"Le Front pour une Révolution Anti-impérialiste Populaire et Panafricaine (FRAPP) informe l’opinion publique avoir adressé des correspondances au Premier ministre ainsi qu’au Président de l’Assemblée nationale sur la question de la dette publique.
Au moment où le débat sur les finances publiques occupe une place centrale dans l’actualité nationale et internationale, le FRAPP a tenu à rappeler aux nouvelles autorités qu’elles ne doivent pas céder aux pressions des institutions financières internationales et des créanciers. Ces acteurs ne sont pas préoccupés par le bien-être du peuple sénégalais. Leur priorité demeure la préservation de leurs intérêts financiers, même lorsque cela se fait au détriment des couches populaires.

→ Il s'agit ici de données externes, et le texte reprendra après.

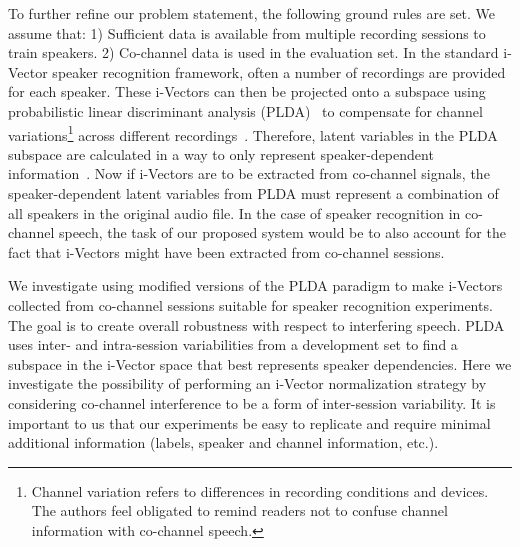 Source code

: To further refine our problem statement, the following ground rules are set. We assume that: 1) Sufficient data is available from multiple recording sessions to train speakers. 
2) Co-channel data is used in the evaluation set. In the standard i-Vector speaker recognition framework, often a number of recordings are provided for each speaker. 
These i-Vectors can then be projected onto a subspace using probabilistic linear discriminant analysis (PLDA)~\cite{prince_plda} to compensate for channel variations\footnote{Channel variation refers to differences in recording conditions and devices. The authors feel obligated to remind readers not to confuse channel information with co-channel speech.} across different recordings~\cite{kenny_plda,Daniel2011is}. 
Therefore, latent variables in the PLDA subspace are calculated in a way to only represent speaker-dependent information~\cite{kenny_plda2,cumani_icassp13,burget_icassp11,yun_icassp12}.
Now if i-Vectors are to be extracted from co-channel signals, the speaker-dependent latent variables from PLDA must represent a combination of all speakers in the original audio file. 
In the case of speaker recognition in co-channel speech, the task of our proposed system would be to also account for the fact that i-Vectors might have been extracted from co-channel sessions. 

We investigate using modified versions of the PLDA paradigm to make i-Vectors collected from co-channel sessions suitable for speaker recognition experiments. The goal is to create overall robustness with respect to interfering speech. 
PLDA uses inter- and intra-session variabilities from a development set to find a subspace in the i-Vector space that best represents speaker dependencies. 
Here we investigate the possibility of performing an i-Vector normalization strategy by considering co-channel interference to be a form of inter-session variability.  
It is important to us that our experiments be easy to replicate and require minimal additional information (labels, speaker and channel information, etc.).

Le moment n’est pas à la soumission. Les difficultés actuelles doivent plutôt être transformées en opportunité pour rompre avec les recettes néolibérales qui ont conduit notre pays dans cette impasse et pour bâtir un ordre économique et social fondé sur la souveraineté populaire et la défense des intérêts nationaux.

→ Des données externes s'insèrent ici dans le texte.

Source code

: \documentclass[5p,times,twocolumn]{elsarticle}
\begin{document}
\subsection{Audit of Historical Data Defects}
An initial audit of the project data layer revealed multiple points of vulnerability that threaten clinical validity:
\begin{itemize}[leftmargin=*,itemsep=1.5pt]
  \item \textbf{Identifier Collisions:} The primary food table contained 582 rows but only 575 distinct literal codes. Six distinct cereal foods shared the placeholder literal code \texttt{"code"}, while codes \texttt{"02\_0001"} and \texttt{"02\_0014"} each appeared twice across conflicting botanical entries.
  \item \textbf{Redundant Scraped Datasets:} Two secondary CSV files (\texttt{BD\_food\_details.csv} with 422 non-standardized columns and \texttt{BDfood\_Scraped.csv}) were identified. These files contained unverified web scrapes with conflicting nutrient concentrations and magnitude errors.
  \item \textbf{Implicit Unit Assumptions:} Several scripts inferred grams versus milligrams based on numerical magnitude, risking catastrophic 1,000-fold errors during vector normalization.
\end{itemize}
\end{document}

Le FRAPP a demandé au Premier ministre des clarifications sur la nouvelle doctrine de l’État en matière de dette publique. Quelle sera la position du gouvernement concernant les dettes relevées par la Cour des comptes ? Quelle sera l’attitude de l’État face aux créanciers ? Le gouvernement compte-t-il s’engager dans des politiques d’austérité qui feront payer la crise aux populations ? Quelle place entend-il accorder au FMI dans les choix économiques et financiers du Sénégal ?

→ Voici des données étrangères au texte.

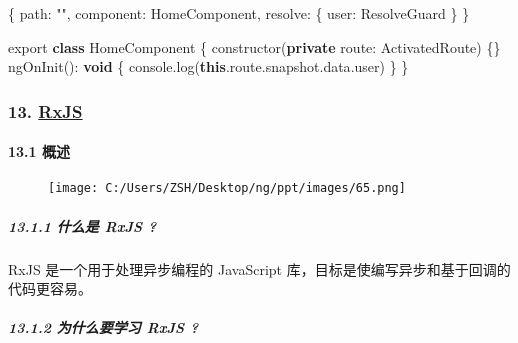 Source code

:\documentclass[
]{article}
\newenvironment{Shaded}{}{}
\newcommand{\AttributeTok}[1]{\textcolor[rgb]{0.49,0.56,0.16}{#1}}
\newcommand{\BuiltInTok}[1]{#1}
\newcommand{\DataTypeTok}[1]{\textcolor[rgb]{0.56,0.13,0.00}{#1}}
\newcommand{\FunctionTok}[1]{\textcolor[rgb]{0.02,0.16,0.49}{#1}}
\newcommand{\ImportTok}[1]{#1}
\newcommand{\KeywordTok}[1]{\textcolor[rgb]{0.00,0.44,0.13}{\textbf{#1}}}
\newcommand{\NormalTok}[1]{#1}
\newcommand{\OperatorTok}[1]{\textcolor[rgb]{0.40,0.40,0.40}{#1}}
\newcommand{\StringTok}[1]{\textcolor[rgb]{0.25,0.44,0.63}{#1}}
\begin{document}
\begin{Shaded}
\begin{Highlighting}[]
\NormalTok{\{}
   \DataTypeTok{path}\OperatorTok{:} \StringTok{""}\OperatorTok{,}
   \DataTypeTok{component}\OperatorTok{:}\NormalTok{ HomeComponent}\OperatorTok{,}
   \DataTypeTok{resolve}\OperatorTok{:}\NormalTok{ \{}
     \DataTypeTok{user}\OperatorTok{:}\NormalTok{ ResolveGuard}
\NormalTok{   \}}
\NormalTok{\}}
\end{Highlighting}
\end{Shaded}

\begin{Shaded}
\begin{Highlighting}[]
\ImportTok{export} \KeywordTok{class}\NormalTok{ HomeComponent \{}
  \FunctionTok{constructor}\NormalTok{(}\KeywordTok{private} \DataTypeTok{route}\OperatorTok{:}\NormalTok{ ActivatedRoute) \{\}}
  \FunctionTok{ngOnInit}\NormalTok{()}\OperatorTok{:} \KeywordTok{void}\NormalTok{ \{}
    \BuiltInTok{console}\OperatorTok{.}\FunctionTok{log}\NormalTok{(}\KeywordTok{this}\OperatorTok{.}\AttributeTok{route}\OperatorTok{.}\AttributeTok{snapshot}\OperatorTok{.}\AttributeTok{data}\OperatorTok{.}\AttributeTok{user}\NormalTok{)}
\NormalTok{  \}}
\NormalTok{\}}
\end{Highlighting}
\end{Shaded}

\hypertarget{13-rxjs}{%
\subsubsection{\texorpdfstring{13.
\href{https://rxjs.dev/}{RxJS}}{13. RxJS}}\label{13-rxjs}}

\hypertarget{131-ux6982ux8ff0}{%
\paragraph{13.1 概述}\label{131-ux6982ux8ff0}}

\begin{figure}
\centering
\texttt{[image: C:/Users/ZSH/Desktop/ng/ppt/images/65.png]}
\caption{}
\end{figure}

\hypertarget{1311-ux4ec0ux4e48ux662f-rxjs-}{%
\subparagraph{13.1.1 什么是 RxJS
?}\label{1311-ux4ec0ux4e48ux662f-rxjs-}}

RxJS 是一个用于处理异步编程的 JavaScript
库，目标是使编写异步和基于回调的代码更容易。

\hypertarget{1312-ux4e3aux4ec0ux4e48ux8981ux5b66ux4e60-rxjs-}{%
\subparagraph{13.1.2 为什么要学习 RxJS
?}\label{1312-ux4e3aux4ec0ux4e48ux8981ux5b66ux4e60-rxjs-}}
\end{document}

Le FRAPP a également rappelé la nécessité de mettre officiellement en place un Comité d’audit citoyen de la dette, conformément à une revendication portée depuis plusieurs mois par le Collectif pour un audit citoyen de la dette. Un tel cadre devrait réunir les institutions compétentes de l’État, les organes de contrôle, les représentants de l’Assemblée nationale, les organisations citoyennes, ainsi que des économistes, juristes, fiscalistes et experts indépendants reconnus pour leur compétence et leur probité.
Dans la lettre adressée au Président de l’Assemblée nationale, nous avons proposé la création d’une commission d’enquête parlementaire sur la dette publique. Cette commission devrait faire toute la lumière sur les conditions dans lesquelles cette dette a été contractée, gérée et utilisée. Elle devrait également permettre d’identifier les responsabilités politiques, administratives et techniques liées aux engagements pris au nom du peuple sénégalais.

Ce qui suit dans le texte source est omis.